ELV ELV Digital-Experimentierboard DEB100 from 99,95 €? - novomind iSHOP

de.elv.com

(German)

 

[koraks]

Hah, that's nice, those kinds of boards/kits used to be quite common once upon a time, especially in the1 1980s-1990s. They went out of fashion with the advent of microcontrollers and ASICs.

This also makes newer SLRS and DSLRs more understandable in their operation

Only to an extent, since these rely on highly tailored/application-specific controllers. Some of the principles used are the same as in generic microcontrollers, but the controllers in cameras (both analog and digital ones) involve a lot of black box behavior that you really can't fathom without company-internal documentation. How metering is handled, how shutter speeds etc. are generated and of course in DSLR's how image data are processed are all proprietary, black-box elements that we often don't even know to what extent they're implemented in hardware or in software (firmware).

 

[Andreas Thaler]

Hah, that's nice, those kinds of boards/kits used to be quite common once upon a time, especially in the1 1980s-1990s. They went out of fashion with the advent of microcontrollers and ASICs.



Only to an extent, since these rely on highly tailored/application-specific controllers. Some of the principles used are the same as in generic microcontrollers, but the controllers in cameras (both analog and digital ones) involve a lot of black box behavior that you really can't fathom without company-internal documentation. How metering is handled, how shutter speeds etc. are generated and of course in DSLR's how image data are processed are all proprietary, black-box elements that we often don't even know to what extent they're implemented in hardware or in software (firmware).

I knew this would appeal to you

But it's true. The fundamentals of digital electronics remain valid, whether as a TTL (transistor transistor logic) component or as a virtual program.

The implementations of camera manufacturers must also be based on these principles

This is not very pleasing to programmers who believe that code is everything (I don't mean you of course.)

 

[Andreas Thaler]

Hah, that's nice, those kinds of boards/kits used to be quite common once upon a time, especially in the1 1980s-1990s. They went out of fashion with the advent of microcontrollers and ASICs.

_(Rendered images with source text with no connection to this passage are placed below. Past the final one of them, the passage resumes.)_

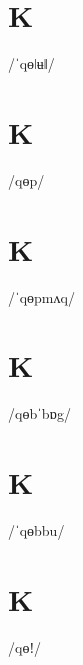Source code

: \documentclass[10pt,a4paper,twoside]{book}
\begin{document}
\section*{K}

\begin{multicols}{3}
 {/ˈqɵǀʉǁ/} {}
\end{multicols}

\section*{K}

\begin{multicols}{3}
 {/qɵp/} {}
\end{multicols}

\section*{K}

\begin{multicols}{3}
 {/ˈqɵpmʌq/} {}
\end{multicols}

\section*{K}

\begin{multicols}{3}
 {/qɵbˈbɒg/} {}
\end{multicols}

\section*{K}

\begin{multicols}{3}
 {/ˈqɵbbu/} {}
\end{multicols}

\section*{K}

\begin{multicols}{3}
 {/qɵǃ/} {}
\end{multicols}
\end{document}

At least the right practice tool for 80s cameras.

 

[Andreas Thaler]

And at least to get into the basics.

Although computers are already at work there, combining and condensing these basics into computing units („Rechenwerke“ in German).

 

[koraks]

The implementations of camera manufacturers must also be based on these principles

Well, yes, in the end they're also based on fundamental physics, Ohm's Law etc. The question is always what you want/need to understand for what purpose. Having said that, it never hurts to understand the basics of logic ports or how to work with a microcontroller.

This is not very pleasing to programmers who believe that code is everything

There's even an analogy within electrical engineering, where the analog people sometimes argue that all digital circuitry in the end is analog just as well. Which is very difficult to argue against, especially if you get down to the nitty gritty details of signal quality, HF etc.

 

[Andreas Thaler]

Today I put the digital experiment board into operation. I'm using it to review the content of the course I completed some time ago.

The supply voltage can be selected between 3 and 15 VDC, and a power supply can be connected via a socket plug. Alternatively, three AA batteries can be inserted into the holder on the bottom of the board for 4.5 VDC.

The individual digital components are connected to each other via cable bridges.

Here, I've connected the two inputs of a NAND gate (CD4011) to the operating voltage via two push buttons.

I've also connected the NAND gate's output to an inverter (NOT, CD4069), thus creating an AND gate.

Both outputs are connected to LEDs that indicate the respective levels HIGH or LOW.

With this arrangement, the function table for two inputs can be switched with a total of four possible combinations.

Here are the two combinations B = 0 (LOW), A = 0 and B = 1 (HIGH) and A = 1:

Both inputs (B, A) are LOW, the buttons are not pressed.

This results in the NAND output above being HIGH and the AND output being LOW.

Both inputs are HIGH (buttons pressed) so the NAND output is LOW and the AND output is HIGH.


Logical circuits can be constructed using AND, OR, and NOT

This allows you to create the three logical gates AND, OR, and NOT using NAND gates and observe the individual switching combinations.

Since there are only four NAND gates on the board, additional inverters are provided for NOT. However, NOT can, of course, also be generated with NAND.

For example, in an experiment, an LED should light up when ASA = 100, EV = 12, and aperture = 5.6. If all three conditions are met via AND, the LED is activated.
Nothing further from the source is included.